Contributing Guide
The GraphFrames project welcomes new contributors. This guide provides an end-to-end checklist—from preparing your workstation to submitting a pull request—so that you can iterate with confidence and keep the test suites green.
1. Prerequisites
Ensure the following tools are installed before cloning the repository:
| Tool | Recommended Version | Notes |
|---|---|---|
| Git | Latest stable | Required for version control and contribution workflows. |
| Java Development Kit (JDK) | 11 or 17 | Spark 3.x supports Java 8/11/17; GraphFrames CI runs on JDK 17. |
| Python | 3.10 – 3.12 | Required for the Python APIs and tests. |
| Apache Spark (binary distribution) | 3.5.x (default) or 4.0.x | Needed for the Python test suite. |
| Poetry | ≥ 1.8 | Dependency manager used by the Python package. Install via pipx or pip. |
Protocol Buffers compiler (protoc) |
≥ 3.21 | Required for the GraphFrames Connect protobuf build. |
| Buf CLI | Latest stable | Used to lint and generate protobuf sources. |
| Apache Spark (optional) | 3.5.x (default) or 4.0.x | Only required if you want the standalone Spark shell outside PySpark. |
| Docker (optional) | Latest stable | Useful for isolated environments but not mandatory. |
1.1 Install required tooling
macOS (Homebrew)
brew update
brew install git openjdk@17 python@3.12 pipx protobuf bufbuild/buf/buf
pipx install poetry
Add the Java toolchain to your shell profile (for example ~/.zshrc or ~/.bashrc):
export JAVA_HOME="$(/usr/libexec/java_home -v17)"

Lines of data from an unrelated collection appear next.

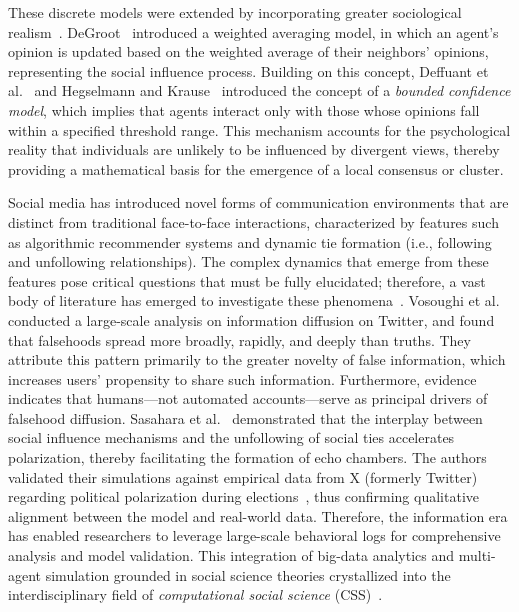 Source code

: \documentclass[pdflatex,sn-mathphys-num]{sn-jnl}%
\theoremstyle{thmstyleone}%
\theoremstyle{thmstyletwo}%
\theoremstyle{thmstylethree}%
\begin{document}
These discrete models were extended by incorporating greater
sociological realism~\cite{DeGroot1974,Friedkin1990,Deffuant2000,Hegselmann2002}. DeGroot~\cite{DeGroot1974} introduced a weighted
averaging model, in which an agent's opinion is updated based on the
weighted average of their neighbors' opinions, representing the
social influence process. Building on this concept, Deffuant et al.~\cite{Deffuant2000} and Hegselmann and Krause~\cite{Hegselmann2002}
introduced the concept of a \emph{bounded confidence model}, which
implies that agents interact only with those whose opinions fall
within a specified threshold range. This mechanism accounts for 
the psychological reality that individuals are unlikely to be influenced
by divergent views, thereby providing a mathematical basis for the emergence
of a local consensus or cluster.
\par



Social media has introduced novel forms of communication
environments that are distinct from traditional face-to-face interactions,
characterized by features such as algorithmic recommender systems and
dynamic tie formation (i.e., following and unfollowing
relationships). The complex dynamics that emerge from these features pose
critical questions that must be fully elucidated; therefore, a
vast body of literature has emerged to investigate these
phenomena~\cite{Watts2007,Lazer2009,Golder2011,Bond2012,Bakshy2015,DelVicario2016,Vosoughi2018,Sasahara2021,Conover2011}. Vosoughi
et al.~\cite{Vosoughi2018} conducted a large-scale analysis on
information diffusion on Twitter, and found that falsehoods spread more
broadly, rapidly, and deeply than truths. They attribute this pattern 
primarily to the greater novelty of false information, which increases
users’ propensity to share such information. Furthermore, evidence indicates
that humans---not automated accounts---serve as principal drivers
of falsehood diffusion. Sasahara et al.~\cite{Sasahara2021}
demonstrated that the interplay between social influence mechanisms
and the unfollowing of social ties accelerates polarization, thereby facilitating
the formation of echo chambers. The authors validated their simulations
against empirical data from X (formerly Twitter) regarding
political polarization during elections~\cite{Conover2011}, thus confirming
qualitative alignment between the model and real-world data. Therefore,
the information era has enabled researchers to leverage large-scale
behavioral logs for comprehensive analysis and model validation. This integration of
big-data analytics and multi-agent simulation grounded in
social science theories crystallized into the interdisciplinary
field of \emph{computational social science} (CSS)~\cite{Lazer2009}.
\par
\end{document}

export PATH="$JAVA_HOME/bin:$PATH"
Ubuntu / Debian
sudo apt update
sudo apt install -y git openjdk-17-jdk python3 python3-venv python3-pip curl protobuf-compiler
python3 -m pip install --user pipx
python3 -m pipx ensurepath
pipx install poetry
curl -sSL "https://github.com/bufbuild/buf/releases/latest/download/buf-Linux-x86_64.tar.gz" \
| sudo tar -xzf - -C /usr/local --strip-components=1
Add the Java toolchain to your shell profile (for example ~/.zshrc or ~/.bashrc):
export JAVA_HOME="/usr/lib/jvm/java-17-openjdk-amd64"
export PATH="$JAVA_HOME/bin:$PATH"
Optional: Standalone Apache Spark distribution
poetry install (described later) already brings in the matching version of PySpark and Spark
Connect. If you also want the standalone Spark shell or spark-submit, download the distribution
that matches the build’s spark.version (currently 3.5.6) and expose it via SPARK_HOME:
curl -O https://downloads.apache.org/spark/spark-3.5.6/spark-3.5.6-bin-hadoop3.tgz
mkdir -p "$HOME/.local/spark"
tar -xzf spark-3.5.6-bin-hadoop3.tgz -C "$HOME/.local/spark"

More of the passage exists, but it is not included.